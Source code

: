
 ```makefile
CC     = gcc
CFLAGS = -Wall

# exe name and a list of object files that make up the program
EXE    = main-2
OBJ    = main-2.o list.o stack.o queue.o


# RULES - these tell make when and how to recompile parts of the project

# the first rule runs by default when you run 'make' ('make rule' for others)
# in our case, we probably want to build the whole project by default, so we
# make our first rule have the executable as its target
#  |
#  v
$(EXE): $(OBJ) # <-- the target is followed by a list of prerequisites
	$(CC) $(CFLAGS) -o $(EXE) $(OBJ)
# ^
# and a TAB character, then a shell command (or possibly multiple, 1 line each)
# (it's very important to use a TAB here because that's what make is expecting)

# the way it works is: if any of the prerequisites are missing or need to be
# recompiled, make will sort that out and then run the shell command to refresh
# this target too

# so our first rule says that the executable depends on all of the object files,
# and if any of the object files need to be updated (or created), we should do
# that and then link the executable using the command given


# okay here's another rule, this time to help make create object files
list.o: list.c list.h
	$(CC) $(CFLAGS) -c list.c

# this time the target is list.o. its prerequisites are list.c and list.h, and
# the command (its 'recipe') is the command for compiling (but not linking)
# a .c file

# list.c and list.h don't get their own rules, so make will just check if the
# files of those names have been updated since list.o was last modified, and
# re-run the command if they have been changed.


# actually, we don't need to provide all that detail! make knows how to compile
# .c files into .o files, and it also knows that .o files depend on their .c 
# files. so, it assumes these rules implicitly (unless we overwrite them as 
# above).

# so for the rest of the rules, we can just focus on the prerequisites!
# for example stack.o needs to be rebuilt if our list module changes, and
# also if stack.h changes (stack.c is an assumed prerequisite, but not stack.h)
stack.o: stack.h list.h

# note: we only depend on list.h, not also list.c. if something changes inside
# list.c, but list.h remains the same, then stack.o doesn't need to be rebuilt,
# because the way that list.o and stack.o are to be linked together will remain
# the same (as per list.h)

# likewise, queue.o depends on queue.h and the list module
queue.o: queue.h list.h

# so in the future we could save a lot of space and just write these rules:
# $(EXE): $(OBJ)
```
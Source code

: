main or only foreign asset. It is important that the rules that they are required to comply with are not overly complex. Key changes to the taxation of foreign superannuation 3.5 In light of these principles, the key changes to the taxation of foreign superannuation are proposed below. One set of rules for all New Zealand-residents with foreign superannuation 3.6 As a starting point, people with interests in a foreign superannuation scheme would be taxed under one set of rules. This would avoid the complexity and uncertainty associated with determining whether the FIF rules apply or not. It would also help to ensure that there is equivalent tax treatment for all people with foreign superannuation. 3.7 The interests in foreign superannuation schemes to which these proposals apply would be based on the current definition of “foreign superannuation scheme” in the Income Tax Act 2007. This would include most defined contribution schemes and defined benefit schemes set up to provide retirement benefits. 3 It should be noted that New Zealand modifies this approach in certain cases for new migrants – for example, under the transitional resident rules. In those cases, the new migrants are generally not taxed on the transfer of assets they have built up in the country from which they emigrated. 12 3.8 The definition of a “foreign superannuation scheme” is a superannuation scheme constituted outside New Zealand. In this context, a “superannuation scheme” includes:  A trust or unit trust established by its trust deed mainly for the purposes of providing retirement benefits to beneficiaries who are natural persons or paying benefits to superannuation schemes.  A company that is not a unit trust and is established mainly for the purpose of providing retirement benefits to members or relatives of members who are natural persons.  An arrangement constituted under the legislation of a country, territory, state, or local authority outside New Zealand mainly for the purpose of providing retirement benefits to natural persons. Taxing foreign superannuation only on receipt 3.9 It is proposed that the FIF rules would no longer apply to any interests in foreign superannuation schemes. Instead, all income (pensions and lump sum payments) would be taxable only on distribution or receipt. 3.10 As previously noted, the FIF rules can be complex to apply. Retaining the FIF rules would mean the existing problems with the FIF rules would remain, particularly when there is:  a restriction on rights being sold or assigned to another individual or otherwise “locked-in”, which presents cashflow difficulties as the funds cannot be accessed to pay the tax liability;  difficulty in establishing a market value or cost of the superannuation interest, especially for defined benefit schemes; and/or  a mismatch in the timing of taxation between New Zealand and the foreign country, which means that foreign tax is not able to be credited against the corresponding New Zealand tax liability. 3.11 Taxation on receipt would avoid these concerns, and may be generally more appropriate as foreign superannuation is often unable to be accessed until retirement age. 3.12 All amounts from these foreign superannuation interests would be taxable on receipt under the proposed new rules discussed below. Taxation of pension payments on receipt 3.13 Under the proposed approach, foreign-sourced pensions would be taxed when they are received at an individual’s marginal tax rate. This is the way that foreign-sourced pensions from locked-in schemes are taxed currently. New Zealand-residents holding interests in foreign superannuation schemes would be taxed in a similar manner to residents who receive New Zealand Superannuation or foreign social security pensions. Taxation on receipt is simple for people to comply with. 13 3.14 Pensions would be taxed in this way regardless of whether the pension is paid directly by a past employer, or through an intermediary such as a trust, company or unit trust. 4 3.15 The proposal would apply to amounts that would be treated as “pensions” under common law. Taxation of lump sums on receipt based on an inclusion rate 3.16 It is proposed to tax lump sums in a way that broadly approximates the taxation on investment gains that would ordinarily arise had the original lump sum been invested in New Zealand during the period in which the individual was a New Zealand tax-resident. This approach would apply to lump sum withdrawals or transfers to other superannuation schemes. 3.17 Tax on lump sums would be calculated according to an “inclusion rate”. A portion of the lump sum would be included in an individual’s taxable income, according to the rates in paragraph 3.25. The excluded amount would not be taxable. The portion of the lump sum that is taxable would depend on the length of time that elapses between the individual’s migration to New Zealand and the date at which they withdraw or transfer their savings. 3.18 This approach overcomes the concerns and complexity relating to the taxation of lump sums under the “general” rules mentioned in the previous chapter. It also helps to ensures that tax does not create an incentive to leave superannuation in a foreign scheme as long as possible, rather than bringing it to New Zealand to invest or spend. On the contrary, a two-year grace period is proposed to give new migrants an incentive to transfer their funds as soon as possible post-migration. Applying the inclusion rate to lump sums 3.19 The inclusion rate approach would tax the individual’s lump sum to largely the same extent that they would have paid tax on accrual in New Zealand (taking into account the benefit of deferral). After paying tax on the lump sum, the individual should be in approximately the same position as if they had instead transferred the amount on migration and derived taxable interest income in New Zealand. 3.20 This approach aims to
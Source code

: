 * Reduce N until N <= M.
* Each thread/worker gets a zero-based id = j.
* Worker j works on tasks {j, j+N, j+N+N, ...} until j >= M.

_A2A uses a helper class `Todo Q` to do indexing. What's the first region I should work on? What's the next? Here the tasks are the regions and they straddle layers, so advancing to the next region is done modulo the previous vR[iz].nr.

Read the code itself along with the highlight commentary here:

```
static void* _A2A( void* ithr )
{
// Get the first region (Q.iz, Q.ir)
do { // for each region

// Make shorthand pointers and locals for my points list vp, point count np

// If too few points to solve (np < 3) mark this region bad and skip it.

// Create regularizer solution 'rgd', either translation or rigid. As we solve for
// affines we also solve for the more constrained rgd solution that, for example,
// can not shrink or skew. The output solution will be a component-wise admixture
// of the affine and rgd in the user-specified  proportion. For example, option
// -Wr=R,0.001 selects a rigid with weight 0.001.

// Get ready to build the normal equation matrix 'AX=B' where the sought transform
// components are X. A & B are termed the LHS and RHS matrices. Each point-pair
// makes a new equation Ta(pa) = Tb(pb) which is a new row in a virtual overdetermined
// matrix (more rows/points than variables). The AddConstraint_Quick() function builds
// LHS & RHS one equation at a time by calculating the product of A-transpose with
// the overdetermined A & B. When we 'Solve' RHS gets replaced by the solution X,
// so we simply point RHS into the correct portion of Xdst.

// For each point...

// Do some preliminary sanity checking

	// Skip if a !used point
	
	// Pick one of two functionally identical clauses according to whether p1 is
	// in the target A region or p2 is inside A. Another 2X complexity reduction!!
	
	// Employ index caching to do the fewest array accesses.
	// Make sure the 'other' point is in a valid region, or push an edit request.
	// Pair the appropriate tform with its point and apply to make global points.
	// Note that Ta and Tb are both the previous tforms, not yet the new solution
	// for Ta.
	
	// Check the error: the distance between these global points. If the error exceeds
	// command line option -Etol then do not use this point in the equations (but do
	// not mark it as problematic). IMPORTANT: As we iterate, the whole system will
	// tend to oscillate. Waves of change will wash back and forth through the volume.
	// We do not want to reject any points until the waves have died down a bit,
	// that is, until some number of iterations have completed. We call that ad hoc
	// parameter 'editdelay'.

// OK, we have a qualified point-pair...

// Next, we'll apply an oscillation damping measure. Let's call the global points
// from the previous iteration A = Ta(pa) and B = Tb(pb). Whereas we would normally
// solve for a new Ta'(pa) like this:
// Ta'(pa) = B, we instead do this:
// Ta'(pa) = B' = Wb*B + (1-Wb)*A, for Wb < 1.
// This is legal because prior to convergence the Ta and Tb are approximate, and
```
____
Among the lines of the data, some may include "inside" as a word or string; report how many, and nothing else.

2